Start of WORKING DATA

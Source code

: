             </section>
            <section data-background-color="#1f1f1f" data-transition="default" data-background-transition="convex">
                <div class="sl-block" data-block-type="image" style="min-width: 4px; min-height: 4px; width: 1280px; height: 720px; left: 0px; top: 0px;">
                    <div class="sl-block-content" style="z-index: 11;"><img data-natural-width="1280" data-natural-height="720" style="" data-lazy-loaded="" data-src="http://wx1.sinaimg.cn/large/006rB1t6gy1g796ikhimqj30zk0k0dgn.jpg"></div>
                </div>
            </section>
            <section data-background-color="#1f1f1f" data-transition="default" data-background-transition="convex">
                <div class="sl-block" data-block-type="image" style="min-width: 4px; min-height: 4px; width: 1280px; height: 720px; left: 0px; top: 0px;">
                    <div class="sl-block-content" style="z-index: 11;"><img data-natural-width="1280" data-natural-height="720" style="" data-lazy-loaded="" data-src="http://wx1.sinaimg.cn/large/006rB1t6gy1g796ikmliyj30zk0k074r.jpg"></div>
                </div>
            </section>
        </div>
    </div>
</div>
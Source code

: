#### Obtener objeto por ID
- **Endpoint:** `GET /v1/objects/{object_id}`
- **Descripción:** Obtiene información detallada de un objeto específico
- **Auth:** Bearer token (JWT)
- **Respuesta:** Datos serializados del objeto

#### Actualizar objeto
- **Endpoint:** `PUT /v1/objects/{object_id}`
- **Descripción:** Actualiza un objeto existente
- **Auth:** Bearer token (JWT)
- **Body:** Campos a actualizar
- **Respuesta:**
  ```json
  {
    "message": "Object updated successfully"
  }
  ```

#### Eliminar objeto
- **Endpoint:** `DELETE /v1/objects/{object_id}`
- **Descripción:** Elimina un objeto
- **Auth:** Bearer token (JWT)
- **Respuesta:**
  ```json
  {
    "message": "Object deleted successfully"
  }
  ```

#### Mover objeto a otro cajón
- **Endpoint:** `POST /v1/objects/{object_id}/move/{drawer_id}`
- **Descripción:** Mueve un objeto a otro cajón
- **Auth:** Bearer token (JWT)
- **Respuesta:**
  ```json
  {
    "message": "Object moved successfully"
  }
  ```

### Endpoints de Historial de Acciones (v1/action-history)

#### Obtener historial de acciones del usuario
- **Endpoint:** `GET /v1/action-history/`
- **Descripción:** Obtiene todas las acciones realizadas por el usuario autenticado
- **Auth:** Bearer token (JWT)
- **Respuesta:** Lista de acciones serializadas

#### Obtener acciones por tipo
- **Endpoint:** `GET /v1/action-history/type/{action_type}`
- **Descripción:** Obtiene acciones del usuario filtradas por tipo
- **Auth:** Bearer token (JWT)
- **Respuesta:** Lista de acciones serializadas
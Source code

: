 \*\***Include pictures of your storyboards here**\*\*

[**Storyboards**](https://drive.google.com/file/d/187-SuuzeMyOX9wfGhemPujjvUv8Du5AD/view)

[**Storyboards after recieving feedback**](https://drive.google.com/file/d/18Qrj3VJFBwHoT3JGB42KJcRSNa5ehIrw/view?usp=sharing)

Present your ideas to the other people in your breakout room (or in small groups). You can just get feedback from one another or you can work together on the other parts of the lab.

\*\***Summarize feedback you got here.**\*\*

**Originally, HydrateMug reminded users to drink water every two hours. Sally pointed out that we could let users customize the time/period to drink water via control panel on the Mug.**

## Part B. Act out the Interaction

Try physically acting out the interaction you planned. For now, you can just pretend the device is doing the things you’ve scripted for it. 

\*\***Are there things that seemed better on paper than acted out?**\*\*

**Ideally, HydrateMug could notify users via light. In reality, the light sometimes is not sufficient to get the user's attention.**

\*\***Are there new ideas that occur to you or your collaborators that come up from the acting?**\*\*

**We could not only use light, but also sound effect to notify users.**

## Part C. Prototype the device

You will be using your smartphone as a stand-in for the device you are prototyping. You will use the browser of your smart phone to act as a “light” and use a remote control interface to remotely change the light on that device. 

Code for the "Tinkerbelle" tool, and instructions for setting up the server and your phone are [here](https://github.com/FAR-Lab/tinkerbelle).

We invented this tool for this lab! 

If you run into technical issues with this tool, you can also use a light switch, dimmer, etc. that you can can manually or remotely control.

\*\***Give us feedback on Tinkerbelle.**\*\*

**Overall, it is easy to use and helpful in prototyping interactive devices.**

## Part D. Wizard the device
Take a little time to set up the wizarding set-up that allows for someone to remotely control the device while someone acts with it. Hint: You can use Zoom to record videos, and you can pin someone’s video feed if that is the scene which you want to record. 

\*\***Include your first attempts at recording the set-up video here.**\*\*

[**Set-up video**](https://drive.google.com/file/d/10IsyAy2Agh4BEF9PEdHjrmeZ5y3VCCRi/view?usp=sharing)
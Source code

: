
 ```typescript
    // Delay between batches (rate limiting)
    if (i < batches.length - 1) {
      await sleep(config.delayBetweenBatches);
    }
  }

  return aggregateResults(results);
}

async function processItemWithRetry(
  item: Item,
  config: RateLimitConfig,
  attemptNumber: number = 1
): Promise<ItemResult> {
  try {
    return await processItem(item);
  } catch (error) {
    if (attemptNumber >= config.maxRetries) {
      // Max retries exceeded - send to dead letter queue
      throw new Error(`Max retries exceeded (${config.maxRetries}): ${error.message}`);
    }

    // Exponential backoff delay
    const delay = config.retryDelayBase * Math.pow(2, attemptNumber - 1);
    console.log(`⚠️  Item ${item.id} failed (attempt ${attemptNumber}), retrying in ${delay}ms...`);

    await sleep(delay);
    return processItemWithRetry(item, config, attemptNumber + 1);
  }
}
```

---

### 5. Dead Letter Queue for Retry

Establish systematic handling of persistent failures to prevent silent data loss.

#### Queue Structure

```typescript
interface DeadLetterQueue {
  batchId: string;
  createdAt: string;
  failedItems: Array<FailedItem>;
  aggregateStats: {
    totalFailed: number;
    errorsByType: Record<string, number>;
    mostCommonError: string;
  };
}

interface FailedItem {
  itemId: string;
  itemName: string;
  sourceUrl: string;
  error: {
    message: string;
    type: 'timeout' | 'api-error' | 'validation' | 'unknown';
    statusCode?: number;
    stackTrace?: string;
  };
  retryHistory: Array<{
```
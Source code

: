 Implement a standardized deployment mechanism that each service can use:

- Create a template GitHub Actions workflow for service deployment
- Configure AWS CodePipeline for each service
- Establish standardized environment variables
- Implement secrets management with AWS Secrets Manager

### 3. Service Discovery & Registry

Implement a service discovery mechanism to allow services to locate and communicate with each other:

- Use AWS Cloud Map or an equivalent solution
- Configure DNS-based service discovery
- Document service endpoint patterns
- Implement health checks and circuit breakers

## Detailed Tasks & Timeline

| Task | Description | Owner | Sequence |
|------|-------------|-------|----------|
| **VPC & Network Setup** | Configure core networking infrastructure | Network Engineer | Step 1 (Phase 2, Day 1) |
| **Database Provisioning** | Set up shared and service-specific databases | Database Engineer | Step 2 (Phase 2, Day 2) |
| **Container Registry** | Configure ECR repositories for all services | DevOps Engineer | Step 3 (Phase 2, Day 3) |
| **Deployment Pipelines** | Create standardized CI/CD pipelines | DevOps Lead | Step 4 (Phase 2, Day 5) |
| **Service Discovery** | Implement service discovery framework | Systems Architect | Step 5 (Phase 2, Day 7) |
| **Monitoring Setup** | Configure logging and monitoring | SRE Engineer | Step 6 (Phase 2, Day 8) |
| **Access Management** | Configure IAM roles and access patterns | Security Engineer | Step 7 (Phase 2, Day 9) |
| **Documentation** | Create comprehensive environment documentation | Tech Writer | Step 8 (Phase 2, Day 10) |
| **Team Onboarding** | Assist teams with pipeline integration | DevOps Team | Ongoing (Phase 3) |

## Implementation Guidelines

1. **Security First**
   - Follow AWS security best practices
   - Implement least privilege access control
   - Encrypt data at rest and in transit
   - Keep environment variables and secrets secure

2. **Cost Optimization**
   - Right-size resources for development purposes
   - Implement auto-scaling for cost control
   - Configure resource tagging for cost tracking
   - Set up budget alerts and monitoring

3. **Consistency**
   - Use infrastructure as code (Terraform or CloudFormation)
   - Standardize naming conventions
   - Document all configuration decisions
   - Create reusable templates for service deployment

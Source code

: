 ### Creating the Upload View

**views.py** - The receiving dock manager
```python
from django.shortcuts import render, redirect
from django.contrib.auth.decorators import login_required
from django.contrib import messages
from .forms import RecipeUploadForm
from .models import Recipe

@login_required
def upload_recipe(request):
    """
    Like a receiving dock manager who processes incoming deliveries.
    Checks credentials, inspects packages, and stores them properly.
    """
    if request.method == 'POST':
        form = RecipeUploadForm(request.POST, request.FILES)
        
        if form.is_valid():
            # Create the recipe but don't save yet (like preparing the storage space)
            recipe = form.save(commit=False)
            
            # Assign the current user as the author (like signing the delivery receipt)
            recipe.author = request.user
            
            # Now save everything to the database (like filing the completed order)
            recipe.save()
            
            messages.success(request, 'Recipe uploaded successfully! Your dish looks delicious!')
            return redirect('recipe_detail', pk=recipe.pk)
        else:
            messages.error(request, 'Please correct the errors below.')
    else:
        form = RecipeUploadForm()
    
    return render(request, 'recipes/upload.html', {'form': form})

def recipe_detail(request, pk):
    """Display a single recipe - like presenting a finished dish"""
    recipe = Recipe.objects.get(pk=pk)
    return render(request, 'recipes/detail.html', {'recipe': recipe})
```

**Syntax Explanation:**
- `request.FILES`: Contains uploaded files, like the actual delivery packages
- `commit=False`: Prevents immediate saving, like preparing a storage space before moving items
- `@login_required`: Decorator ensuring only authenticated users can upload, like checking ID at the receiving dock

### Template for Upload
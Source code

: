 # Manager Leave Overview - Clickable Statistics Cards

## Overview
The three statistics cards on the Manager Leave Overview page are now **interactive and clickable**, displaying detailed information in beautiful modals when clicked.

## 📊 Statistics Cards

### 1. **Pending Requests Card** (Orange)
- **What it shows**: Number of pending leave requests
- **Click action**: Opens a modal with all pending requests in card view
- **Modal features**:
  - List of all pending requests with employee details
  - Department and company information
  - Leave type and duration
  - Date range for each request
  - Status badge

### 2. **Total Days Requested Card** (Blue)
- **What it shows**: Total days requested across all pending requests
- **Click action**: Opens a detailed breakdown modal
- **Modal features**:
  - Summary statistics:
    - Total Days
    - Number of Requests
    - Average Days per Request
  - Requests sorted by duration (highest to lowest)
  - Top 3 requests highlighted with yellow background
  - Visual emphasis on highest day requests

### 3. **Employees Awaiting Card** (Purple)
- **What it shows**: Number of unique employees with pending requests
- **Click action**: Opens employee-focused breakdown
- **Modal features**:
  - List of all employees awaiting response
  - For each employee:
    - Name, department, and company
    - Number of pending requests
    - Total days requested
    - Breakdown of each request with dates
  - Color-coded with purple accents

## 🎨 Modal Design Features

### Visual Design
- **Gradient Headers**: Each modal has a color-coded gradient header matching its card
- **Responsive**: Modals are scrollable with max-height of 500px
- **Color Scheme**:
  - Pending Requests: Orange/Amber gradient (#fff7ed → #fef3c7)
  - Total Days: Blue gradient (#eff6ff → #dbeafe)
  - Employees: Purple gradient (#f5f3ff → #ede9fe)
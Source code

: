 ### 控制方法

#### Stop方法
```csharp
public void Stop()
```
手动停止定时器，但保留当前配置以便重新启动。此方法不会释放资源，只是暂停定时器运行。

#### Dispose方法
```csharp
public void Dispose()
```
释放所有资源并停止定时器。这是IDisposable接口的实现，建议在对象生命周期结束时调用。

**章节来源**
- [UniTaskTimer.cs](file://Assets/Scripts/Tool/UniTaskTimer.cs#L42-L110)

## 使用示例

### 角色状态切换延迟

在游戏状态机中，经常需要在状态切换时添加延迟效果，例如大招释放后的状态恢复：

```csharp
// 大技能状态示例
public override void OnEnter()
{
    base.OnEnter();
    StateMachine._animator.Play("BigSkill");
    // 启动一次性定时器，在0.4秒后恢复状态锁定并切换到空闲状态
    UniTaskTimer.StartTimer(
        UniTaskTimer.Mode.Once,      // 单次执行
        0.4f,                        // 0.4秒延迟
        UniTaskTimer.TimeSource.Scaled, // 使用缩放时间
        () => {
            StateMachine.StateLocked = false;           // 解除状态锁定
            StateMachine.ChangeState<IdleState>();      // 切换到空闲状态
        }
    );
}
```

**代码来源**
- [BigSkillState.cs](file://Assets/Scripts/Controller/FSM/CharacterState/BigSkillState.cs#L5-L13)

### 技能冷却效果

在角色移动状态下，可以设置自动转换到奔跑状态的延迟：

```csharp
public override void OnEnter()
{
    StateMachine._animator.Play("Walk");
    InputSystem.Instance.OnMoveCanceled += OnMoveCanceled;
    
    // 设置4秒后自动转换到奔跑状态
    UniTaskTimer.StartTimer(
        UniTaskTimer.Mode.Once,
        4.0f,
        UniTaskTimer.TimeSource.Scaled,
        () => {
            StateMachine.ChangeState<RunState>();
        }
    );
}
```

End of WORKING DATA

WHAT THIS TASK INVOLVES
Of the entries above, transcribe exactly those lines that fall between the line containing "- **Descripción:** Elimina un objeto" and the line containing "you got here.**\*\*", together with those two lines.

THE ANSWER
- **Descripción:** Elimina un objeto
- **Auth:** Bearer token (JWT)
- **Respuesta:**
  ```json
  {
    "message": "Object deleted successfully"
  }
  ```

#### Mover objeto a otro cajón
- **Endpoint:** `POST /v1/objects/{object_id}/move/{drawer_id}`
- **Descripción:** Mueve un objeto a otro cajón
- **Auth:** Bearer token (JWT)
- **Respuesta:**
  ```json
  {
    "message": "Object moved successfully"
  }
  ```

### Endpoints de Historial de Acciones (v1/action-history)

#### Obtener historial de acciones del usuario
- **Endpoint:** `GET /v1/action-history/`
- **Descripción:** Obtiene todas las acciones realizadas por el usuario autenticado
- **Auth:** Bearer token (JWT)
- **Respuesta:** Lista de acciones serializadas

#### Obtener acciones por tipo
- **Endpoint:** `GET /v1/action-history/type/{action_type}`
- **Descripción:** Obtiene acciones del usuario filtradas por tipo
- **Auth:** Bearer token (JWT)
- **Respuesta:** Lista de acciones serializadas
Source code

: \*\***Include pictures of your storyboards here**\*\*

[**Storyboards**](https://drive.google.com/file/d/187-SuuzeMyOX9wfGhemPujjvUv8Du5AD/view)

[**Storyboards after recieving feedback**](https://drive.google.com/file/d/18Qrj3VJFBwHoT3JGB42KJcRSNa5ehIrw/view?usp=sharing)

Present your ideas to the other people in your breakout room (or in small groups). You can just get feedback from one another or you can work together on the other parts of the lab.

\*\***Summarize feedback you got here.**\*\*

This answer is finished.